Data for processing:
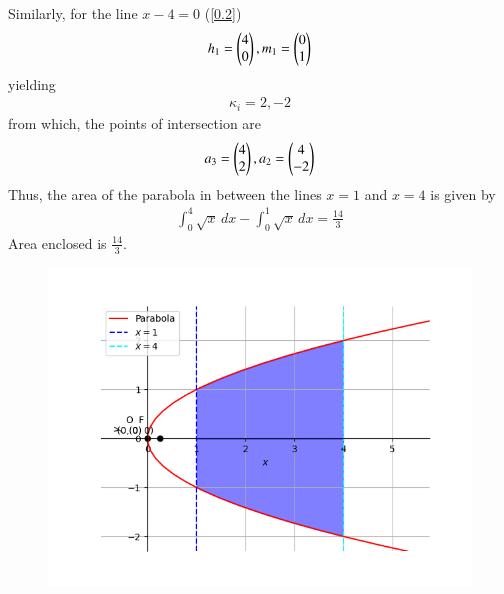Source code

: \documentclass[journal]{IEEEtran}
\begin{document}
Similarly, for the line $x-4=0$ (\ref{0.2})\\
\begin{align}
   h_1=\begin{pmatrix}4\\0\end{pmatrix} , m_1=\begin{pmatrix}0\\1\end{pmatrix}
\end{align}
yielding\\
\begin{align}
    \kappa_i= 2,-2
\end{align}
from which, the points of intersection are\\
\begin{align}
      a_3=\begin{pmatrix}4\\2\end{pmatrix},a_2=\begin{pmatrix}4\\-2\end{pmatrix}
\end{align}
Thus, the area of the parabola in between the lines $x=1$ and $x=4$ is given by \\
\begin{align}
    \int_{0}^{4} \sqrt{x} \, dx - \int_{0}^{1} \sqrt{x} \, dx = \frac{14}{3}
\end{align}
Area enclosed is $\frac{14}{3}$.
\begin{figure}[h!]
   \centering
   \includegraphics[width=\linewidth]{figs/Figure_1.png}
   \caption{}
   \label{stemplot}
\end{figure}
\end{document}
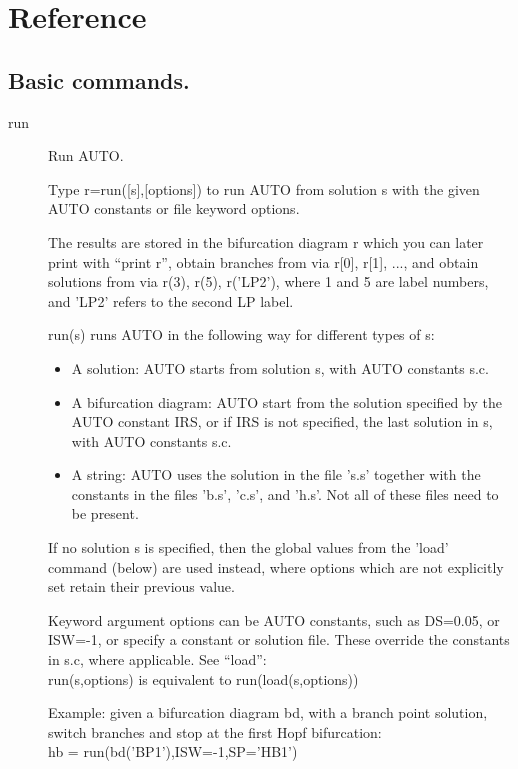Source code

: \documentclass[12pt]{report}
\begin{document}
\section{ Reference }  \label{sec:clui reference}
\subsection{Basic commands.} \label{sec:clui_ref_basic}
\begin{description}
\item[run]
Run AUTO.

    Type r=run([s],[options]) to run AUTO from solution s with the given
    AUTO constants or file keyword options.
    
    The results are stored in the bifurcation diagram r which you can
    later print with ``print r'', obtain branches from via r[0], r[1], ...,
    and obtain solutions from via r(3), r(5), r('LP2'), where 1 and 5
    are label numbers, and 'LP2' refers to the second LP label.

    run(s) runs AUTO in the following way for different types of s:
    \begin{itemize}
    \item
      A solution: AUTO starts from solution s, with AUTO constants s.c.
    \item
      A bifurcation diagram: AUTO start from the solution specified by
      the AUTO constant IRS, or if IRS is not specified, the last solution
      in s, with AUTO constants s.c.
    \item
      A string: AUTO uses the solution in the file 's.s' together with the
      constants in the files 'b.s', 'c.s', and 'h.s'. Not all of these
      files need to be present.
    \end{itemize}

    If no solution s is specified, then the global values from the
    'load' command (below) are used instead, where
    options which are not explicitly set retain their previous value.

    Keyword argument options can be AUTO constants, such as DS=0.05,
    or ISW=-1, or specify a constant or solution file. These override
    the constants in s.c, where applicable. See ``load'':\\
    run(s,options) is equivalent to run(load(s,options))

    Example: given a bifurcation diagram bd, with a branch point
    solution, switch branches and stop at the first Hopf bifurcation:\\
    hb = run(bd('BP1'),ISW=-1,SP='HB1')
    

\end{description}
\end{document}
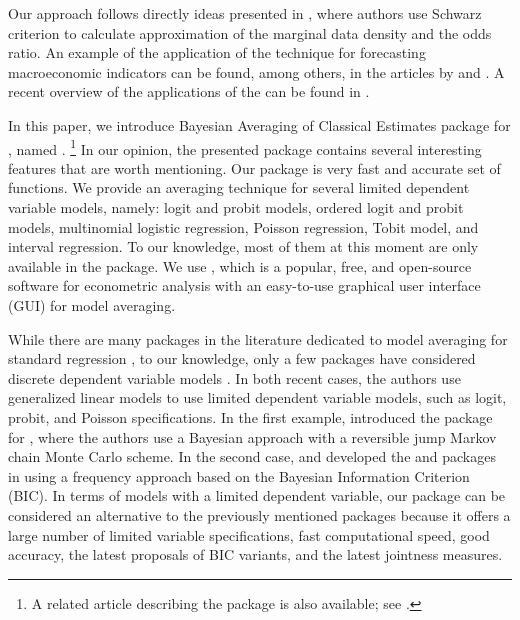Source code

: Our approach follows directly ideas presented in
\cite{KassRaftery-BayesFactors-1995,SalaMartinDoppelhoferMiller_BACE, Bollen_2014},
where authors use Schwarz criterion to calculate approximation
of the marginal data density and the odds ratio. An example of
the application of the  technique for forecasting macroeconomic
indicators can be found, among others, in the articles by
\cite{vanDijk2004Forecasting, Moral_Benito_2012, AlbisMapa2014MPRA55902}
and \cite{BialowolskiKuszewskiWitkowski2015Empirica}. A recent
overview of the applications of the  can be found in \cite{Steel2020}.

In this paper, we introduce Bayesian Averaging of Classical
Estimates package for , named . \footnote{A related article 
	describing the package is also available; see \cite{JSSv117i04}.} In our
opinion, the presented  package contains several interesting
features that are worth mentioning. Our  package is
very fast and accurate set of functions. We provide an averaging
technique for several limited dependent variable models, namely:
logit and probit models, ordered logit and probit models,
multinomial logistic regression, Poisson regression, Tobit model,
and interval regression. To our knowledge, most of them at this moment are only
available in the  package. We use , which
is a popular, free, and open-source software for econometric
analysis with an easy-to-use graphical user interface (GUI) for model averaging.

While there are many packages in the literature dedicated to
model averaging for standard regression \citep{aminiparmeter2011,
	clydelittmanghosh_bas, JSSv068i04, RePEc:jss:jstsof:v:068:i05},
to our knowledge, only a few packages have considered discrete
dependent variable models \citep{JSSv104i02, rafteryhoetingvolinskypainteryeung_bma,
	sevcikovaraftery2022}. In both recent cases, the authors
use generalized linear models to use limited dependent
variable models, such as logit, probit, and Poisson specifications.
In the first example, \cite{JSSv104i02} introduced the 
package for , where the authors use a Bayesian
approach with a reversible jump Markov chain Monte Carlo scheme. 
In the second case, \cite{rafteryhoetingvolinskypainteryeung_bma}
and \cite{sevcikovaraftery2022} developed the  and
 packages in  using a frequency approach
based on the Bayesian Information Criterion (BIC). In terms of
models with a limited dependent variable, our package can be
considered an alternative to the previously mentioned packages
because it offers a large number of  limited variable specifications,
fast computational speed, good accuracy, the latest proposals
of BIC variants, and the latest jointness measures.

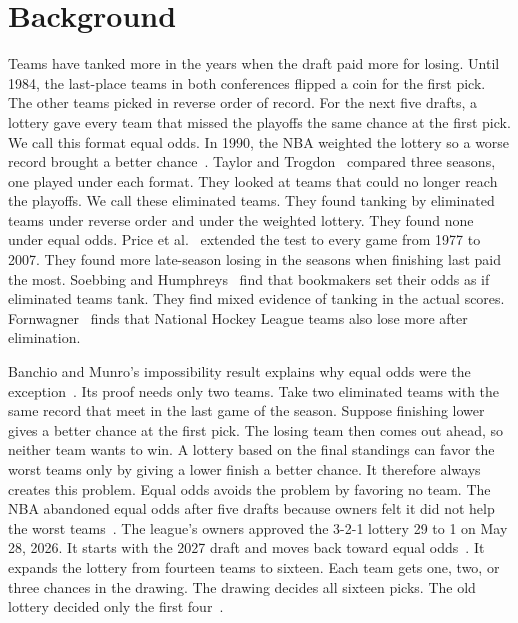 \documentclass[11pt,letterpaper]{article}
\begin{document}
\section{Background}

Teams have tanked more in the years when the draft paid more for losing. Until 1984, the last-place teams in both conferences flipped a coin for the first pick. The other teams picked in reverse order of record. For the next five drafts, a lottery gave every team that missed the playoffs the same chance at the first pick. We call this format equal odds. In 1990, the NBA weighted the lottery so a worse record brought a better chance~\cite{munro2020notanking}. Taylor and Trogdon~\cite{taylor2002losing} compared three seasons, one played under each format. They looked at teams that could no longer reach the playoffs. We call these eliminated teams. They found tanking by eliminated teams under reverse order and under the weighted lottery. They found none under equal odds. Price et al.~\cite{price2010tournament} extended the test to every game from 1977 to 2007. They found more late-season losing in the seasons when finishing last paid the most. Soebbing and Humphreys~\cite{soebbing2013gamblers} find that bookmakers set their odds as if eliminated teams tank. They find mixed evidence of tanking in the actual scores. Fornwagner~\cite{fornwagner2019incentives} finds that National Hockey League teams also lose more after elimination.

Banchio and Munro's impossibility result explains why equal odds were the exception~\cite{munro2020notanking}. Its proof needs only two teams. Take two eliminated teams with the same record that meet in the last game of the season. Suppose finishing lower gives a better chance at the first pick. The losing team then comes out ahead, so neither team wants to win. A lottery based on the final standings can favor the worst teams only by giving a lower finish a better chance. It therefore always creates this problem. Equal odds avoids the problem by favoring no team. The NBA abandoned equal odds after five drafts because owners felt it did not help the worst teams~\cite{soebbing2013gamblers}. The league's owners approved the 3-2-1 lottery 29 to 1 on May 28, 2026. It starts with the 2027 draft and moves back toward equal odds~\cite{bontemps2026lottery}. It expands the lottery from fourteen teams to sixteen. Each team gets one, two, or three chances in the drawing. The drawing decides all sixteen picks. The old lottery decided only the first four~\cite{oconnor2026lottery}.
\end{document}
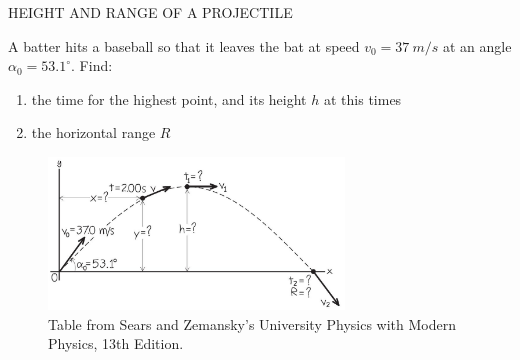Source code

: \documentclass[]{beamer}
\begin{document}
\begin{frame}
    HEIGHT AND RANGE OF A PROJECTILE

    \vspace{3mm}

  \pause


  A batter hits a baseball so that it leaves the bat at speed $v_0=37~m/s$
at an angle $\alpha_0=53.1^{\circ}$. Find: 
\vspace{3mm}

\begin{enumerate}
    \item the time for  the highest point, and its
    height $h$ at this times
    \item   the horizontal range $R$  
\end{enumerate}
    

    
\vspace{3mm}

\begin{figure}[h!]  
    \includegraphics[width=0.7\textwidth]{images/23.jpg}
     \caption{ {\tiny Table from Sears and Zemansky's University Physics 
     with Modern Physics, 13th Edition.} }
  \end{figure}
    

       
       \end{frame}





\end{document}
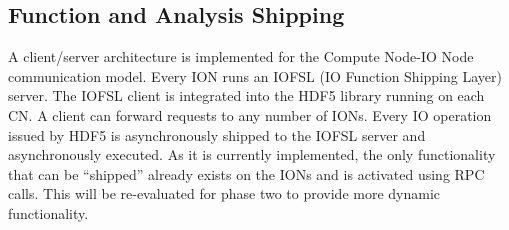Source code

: \documentclass{sig-alt-gov2}
\begin{document}
\subsection{Function and Analysis Shipping}
\label{sec:fn-shipping}

A client/server architecture is implemented for the Compute Node-IO Node
communication model.  Every ION runs an IOFSL (IO Function Shipping Layer)
server. The IOFSL client is integrated into the HDF5 library running on each
CN. A client can forward requests to any number of IONs. Every IO operation
issued by HDF5 is asynchronously shipped to the IOFSL server and asynchronously
executed. As it is currently implemented, the only functionality that can be
``shipped'' already exists on the IONs and is activated using RPC calls. This
will be re-evaluated for phase two to provide more dynamic functionality.
\end{document}
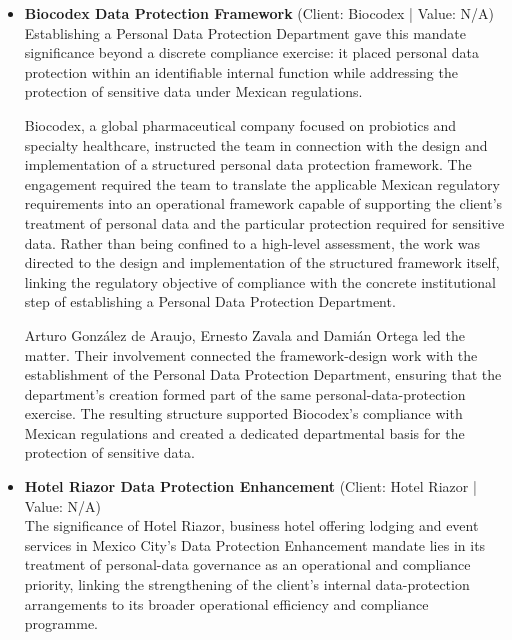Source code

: \documentclass[11pt]{article}
\begin{document}
\begin{itemize}
MEGA DIRECT, S.A. de C.V. instructed the team on complex data protection and database-related matters arising in a highly regulated environment. The work addressed the legally sensitive connection between the acquisition of data, its subsequent processing and storage, and its protection, with each element forming part of the proceedings in which the client was represented. By addressing those interrelated issues through legal representation, the team ensured business continuity for MEGA DIRECT, S.A. de C.V. while the relevant data and database-related matters were under consideration.

Arturo González de Araujo, Ernesto Zavala, and Damián Ortega led the mandate. Their involvement evidences a senior-led response to proceedings in which the client’s continued ability to manage data acquisition, processing, storage, and protection was directly relevant to business continuity in a highly regulated environment.
\item \textbf{Biocodex Data Protection Framework} (Client: Biocodex | Value: N/A)\\ Establishing a Personal Data Protection Department gave this mandate significance beyond a discrete compliance exercise: it placed personal data protection within an identifiable internal function while addressing the protection of sensitive data under Mexican regulations.

Biocodex, a global pharmaceutical company focused on probiotics and specialty healthcare, instructed the team in connection with the design and implementation of a structured personal data protection framework. The engagement required the team to translate the applicable Mexican regulatory requirements into an operational framework capable of supporting the client’s treatment of personal data and the particular protection required for sensitive data. Rather than being confined to a high-level assessment, the work was directed to the design and implementation of the structured framework itself, linking the regulatory objective of compliance with the concrete institutional step of establishing a Personal Data Protection Department.

Arturo González de Araujo, Ernesto Zavala and Damián Ortega led the matter. Their involvement connected the framework-design work with the establishment of the Personal Data Protection Department, ensuring that the department’s creation formed part of the same personal-data-protection exercise. The resulting structure supported Biocodex’s compliance with Mexican regulations and created a dedicated departmental basis for the protection of sensitive data.
\item \textbf{Hotel Riazor Data Protection Enhancement} (Client: Hotel Riazor | Value: N/A)\\ The significance of Hotel Riazor, business hotel offering lodging and event services in Mexico City’s Data Protection Enhancement mandate lies in its treatment of personal-data governance as an operational and compliance priority, linking the strengthening of the client’s internal data-protection arrangements to its broader operational efficiency and compliance programme.


\end{itemize}
\end{document}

Assignment: Copy down every line of the entries containing the word "between".

Task output:
Thus, the area of the parabola in between the lines $x=1$ and $x=4$ is given by \\
MEGA DIRECT, S.A. de C.V. instructed the team on complex data protection and database-related matters arising in a highly regulated environment. The work addressed the legally sensitive connection between the acquisition of data, its subsequent processing and storage, and its protection, with each element forming part of the proceedings in which the client was represented. By addressing those interrelated issues through legal representation, the team ensured business continuity for MEGA DIRECT, S.A. de C.V. while the relevant data and database-related matters were under consideration.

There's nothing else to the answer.